I wanted to evaluate the performance of several regression model and used the yardstick
package to calculate the RMSE. Here is some example data
model obs pred
1 A 1 1
2 B 1 2
3 C 1 3
When I run the following code
library(yardstick)
library(dplyr)
dat %>%
group_by(model) %>%
summarise(RMSE = yardstick::rmse(truth = obs, estimate = pred))
I get the following error
Error in summarise_impl(.data, dots) : no applicable method for 'rmse' applied to an object of class "c('double', 'numeric')".
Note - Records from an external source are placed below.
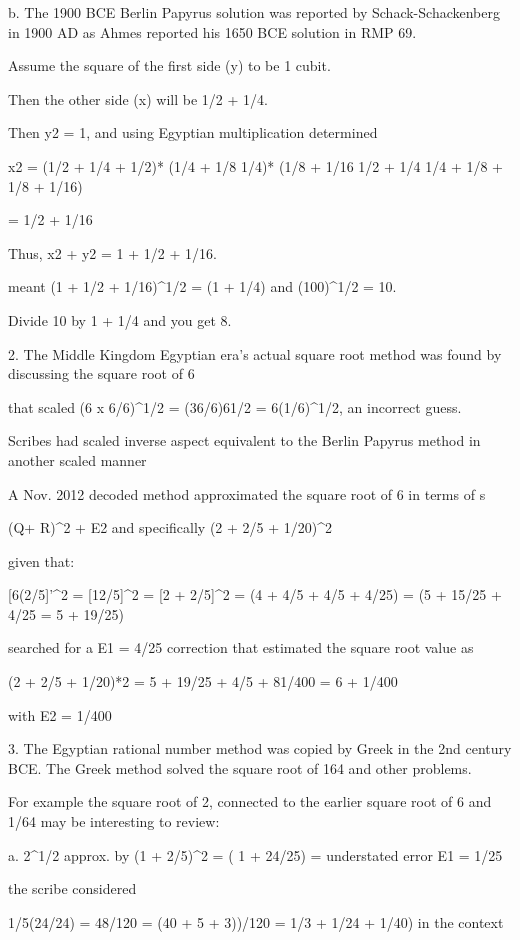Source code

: \documentclass[12pt]{article}
\begin{document}
{b. The 1900 BCE Berlin Papyrus solution was reported by Schack-Schackenberg in 1900 AD as Ahmes reported his 1650 BCE solution in RMP 69. 

Assume the square of the first side (y) to be 1 cubit. 

Then the other side (x) will be 1/2 + 1/4. 

Then y2 = 1, and using Egyptian multiplication determined 

x2 = (1/2 + 1/4 + 1/2)* (1/4 + 1/8 1/4)* (1/8 + 1/16 1/2 + 1/4 1/4 + 1/8 + 1/8 + 1/16) 

= 1/2 + 1/16
 
Thus, x2 + y2 = 1 + 1/2 + 1/16. 

meant (1 + 1/2 + 1/16)^1/2 = (1 + 1/4) and (100)^1/2 = 10. 

Divide 10 by 1 + 1/4 and you get 8.

2. The Middle Kingdom Egyptian era's actual square root method was found by discussing the square root of 6

that scaled (6 x 6/6)^1/2 = (36/6)61/2 = 6(1/6)^1/2, an incorrect guess.

Scribes had scaled inverse aspect equivalent to the Berlin Papyrus method in another scaled manner


A Nov. 2012 decoded method approximated the square root of 6 in terms of s

(Q+ R)^2 + E2  and specifically (2 + 2/5 + 1/20)^2

given that:

[6(2/5]'^2 = [12/5]^2 = [2 + 2/5]^2 = (4 + 4/5 + 4/5 + 4/25) = (5 + 15/25 + 4/25 = 5 + 19/25)

searched for a E1 = 4/25 correction that estimated the square root value as

(2 + 2/5 + 1/20)*2  = {5 + 19/25  + 4/5 +  81/400 = 6 + 1/400}  

with E2 = 1/400

3. The Egyptian rational number method was copied by Greek in the 2nd century BCE. The Greek method solved the square root of 164 and other problems.  

For example the square root of 2, connected to the earlier square root of 6 and 1/64 may be interesting to review:

a. 2^1/2 approx. by (1 + 2/5)^2 = ( 1 + 24/25)  = understated error E1 = 1/25 

the scribe considered

1/5(24/24) = 48/120 = (40 + 5 + 3))/120 = 1/3 + 1/24 + 1/40) in the context

}
\end{document}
However, when I explicitly supply .
as the first argument (which should not be necessary, I thought), I get no error, but the results are incorrect.
dat %>%
group_by(model) %>%
summarise(RMSE = yardstick::rmse(., truth = obs, estimate = pred))
# A tibble: 3 x 2
model RMSE
<fctr> <dbl>
1 A 1.29
2 B 1.29
3 C 1.29
I was expecting the following
# A tibble: 3 x 2
model RMSE
<fctr> <dbl>
1 A 0
2 B 1.00
3 C 2.00
I know that there are alternatives to this function but still I don't understand this behavior.
data
dat <- structure(list(model = structure(1:3, .Label = c("A", "B", "C"), class = "factor"), obs = c(1, 1, 1), pred = 1:3), .Names = c("model", "obs", "pred"), row.names = c(NA, -3L), class = "data.frame")
We can use the do
function to apply the rmse
function to every group.
dat %>%
group_by(model) %>%
do(data_frame(model = .$model[1], obs = .$obs[1], pred = .$pred[1],
RMSE = yardstick::rmse(., truth = obs, estimate = pred)))
# # A tibble: 3 x 4
# # Groups: model [3]
# model obs pred RMSE
# <fctr> <dbl> <int> <dbl>
# 1 A 1.00 1 0
# 2 B 1.00 2 1.00
# 3 C 1.00 3 2.00
Or we can split the data frame and apply the rmse
function.
dat %>%
mutate(RMSE = dat %>%
split(.$model) %>%
sapply(yardstick::rmse, truth = obs, estimate = pred))
# model obs pred RMSE
# 1 A 1 1 0
# 2 B 1 2 1
# 3 C 1 3 2
Or we can nest the obs
and pred
column to a list column and then apply the rmse
function.
library(tidyr)
dat %>%
nest(obs, pred) %>%
mutate(RMSE = sapply(data, yardstick::rmse, truth = obs, estimate = pred)) %>%
unnest()
# model RMSE obs pred
# 1 A 0 1 1
# 2 B 1 1 2
# 3 C 2 1 3
The output of these three methods are a little bit different, but all contain the right RMSE calculation. Here I use the microbenchmark
package to conduct a performance evaluation.
library(microbenchmark)
microbenchmark(m1 = {dat %>%
group_by(model) %>%
do(data_frame(model = .$model[1], obs = .$obs[1], pred = .$pred[1],
RMSE = yardstick::rmse(., truth = obs, estimate = pred)))},
m2 = {dat %>%
mutate(RMSE = dat %>%
split(.$model) %>%
sapply(yardstick::rmse, truth = obs, estimate = pred))},
m3 = {dat %>%
nest(obs, pred) %>%
mutate(RMSE = sapply(data, yardstick::rmse, truth = obs, estimate = pred)) %>%
unnest()})
# Unit: milliseconds
# expr min lq mean median uq max neval
# m1 43.18746 46.71055 50.23383 48.46554 51.05639 174.46371 100
# m2 14.08516 14.78093 16.14605 15.74505 16.89936 24.02136 100
# m3 28.99795 30.90407 32.71092 31.89954 33.94729 44.57953 100
The result shows that m2
is the fastest, while m1
is the slowest. I think the implication is do
operation is usually slower then other methods, so if possible, we should avoid the do
operation. Although m2
is the fastest, personally I like the syntax of m3
the best. The nested data frame will allow us to easily summarize information between different models or different groups.